We know too much. In the great days of heroism, when America seemed populated by giants, the partition between public figures and the public was inviolable. What did we know of any of these men and women other than their feats of heroism? Once, when I was rhapsodizing about the baseball heroes of my youth and mourning the dearth of heroes now, a friend snapped me back to reality by suggesting what the tabloids might have done to Mickey Mantle, for one example, if journalistic standards had been different in his playing days. The drunkenness, the womanizing--Mantle might well have ended up like Darryl Strawberry.


But the fact is we didn’t know. The fact is that there was no pressing need in the media or in the culture to want to know. Whatever we might have suspected about our heroes--and we knew they weren’t all saints--the need for heroes was a far greater need than the need to know. Perhaps it was an elaborate fantasy--but it seemed a necessary one, and even the press, which did know, respected it.

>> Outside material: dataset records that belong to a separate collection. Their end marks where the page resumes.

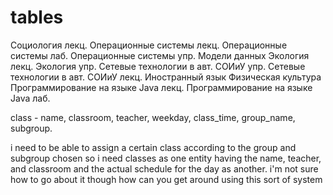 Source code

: # tables

Социология лекц.
Операционные системы лекц.
Операционные системы лаб.
Операционные системы упр.
Модели данных
Экология лекц.
Экология упр.
Сетевые технологии в авт. СОИиУ упр.
Сетевые технологии в авт. СОИиУ лекц.
Иностранный язык
Физическая культура
Программирование на языке Java лекц.
Программирование на языке Java лаб.

class - name, classroom, teacher, weekday, class_time, group_name, subgroup.

i need to be able to assign a certain class according to the group and subgroup chosen
so i need classes as one entity having the name, teacher, and classroom
and the actual schedule for the day as another.
i'm not sure how to go about it though
how can you get around using this sort of system
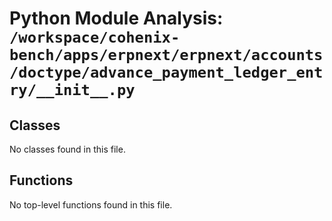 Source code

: # Python Module Analysis: `/workspace/cohenix-bench/apps/erpnext/erpnext/accounts/doctype/advance_payment_ledger_entry/__init__.py`

## Classes

No classes found in this file.


## Functions

No top-level functions found in this file.
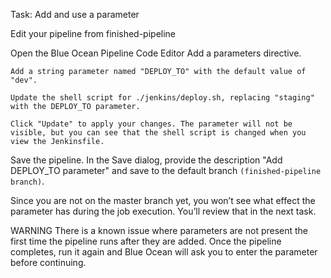 Task: Add and use a parameter

Edit your pipeline from finished-pipeline

Open the Blue Ocean Pipeline Code Editor
	Add a parameters directive.
	
	Add a string parameter named "DEPLOY_TO" with the default value of "dev".

	Update the shell script for ./jenkins/deploy.sh, replacing "staging" with the DEPLOY_TO parameter.

	Click "Update" to apply your changes. The parameter will not be visible, but you can see that the shell script is changed when you view the Jenkinsfile.

Save the pipeline. In the Save dialog, provide the description "Add DEPLOY_TO parameter" and save to the default branch `(finished-pipeline branch)`.

Since you are not on the master branch yet, you won’t see what effect the parameter has during the job execution. You’ll review that in the next task.


WARNING
There is a known issue where parameters are not present the first time the pipeline runs after they are
added. Once the pipeline completes, run it again and Blue Ocean will ask you to enter the parameter
before continuing. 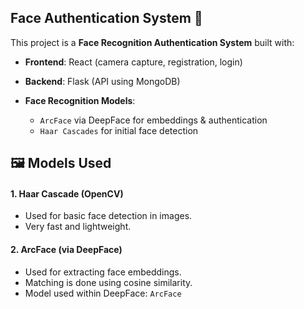 ## Face Authentication System 🔐

This project is a **Face Recognition Authentication System** built with:

* **Frontend**: React (camera capture, registration, login)
* **Backend**: Flask (API using MongoDB)
* **Face Recognition Models**:

  *  `ArcFace` via DeepFace for embeddings & authentication
  *  `Haar Cascades` for initial face detection


## 🖼️ Models Used

#### 1. Haar Cascade (OpenCV)

* Used for basic face detection in images.
* Very fast and lightweight.

#### 2. ArcFace (via DeepFace)

* Used for extracting face embeddings.
* Matching is done using cosine similarity.
* Model used within DeepFace: `ArcFace`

Somewhere along the line, our priorities changed. After decades of protecting our heroes, we now challenge them, trying to fine chinks in their armor.

Heroism is another casualty of our own perverse sense of truth in an age of cynical manipulation where nothing is trustworthy. For decades, advertising, mass media, political deception and a thousand other small duplicities have all contributed to a rampant sense of skepticism--one now so deeply embedded in our culture that we have lost our capacity to be shocked.

To protect ourselves from the cultural swindles, we use our skepticism as a tool. We deploy it like a claw to pry open the old partition and let us see the “truth” beyond. We are all deconstructionists now, peeling away images. No more secrets. No more fabrications. It is the age of honesty, and hero-worshippers are naive fools. Just wait. Even beloved O.J. appears to be a brutal murderer.

Of course, the media happily rallied to the call for honesty. What was, for the public, an opportunity to regain some measure of control over an illusory public life was for the media a wonderful opportunity to hawk papers, magazines and TV shows. Heroism never sold as well as dysfunction because, frankly, it isn’t as entertaining. So the media gave us a small taste of sensationalism and then, like pushers, were only too glad to satisfy our addiction. Not only was nothing sacrosanct; those who seemed sacrosanct were especially fine candidates for desacrilization if they misbehaved.

Truth-telling, if that be what it is, certainly has its benefits. There are things the public has a right and a need to know. But few public figures can survive the ruthless revelation-mongering that anyone in the public eye must now undergo. No man is a hero to his valet, as the saying goes. But in a society where everyone has the privileged vantage point of the valet, the question is whether anyone can still be a hero.

Some of us certainly realized that the new honesty would destroy the old heroism, and suffer pangs of remorse over what we know will happen to our repositories of virtue once we subject them to the cold eye of the media. For people we especially like, as we liked Simpson, we are even willing to ignore what the eye reveals--ignore Simpson’s spousal abuse or Magic Johnson’s promiscuity.


But this is repression, and we know it. The balance has tipped now. The need to know is greater than the need for heroes. The need for a constant supply of titillation and scandal--and let’s face it, many are to glued to reports of the Simpson tragedy because it fills the role of a soap opera--is greater than the need to protect the few heroes we do have. And as they fall, the heroes only confirm what we have long believed and what the media have encouraged us to believe because it makes good copy: Deep down, everyone is terribly compromised. Even Simpson.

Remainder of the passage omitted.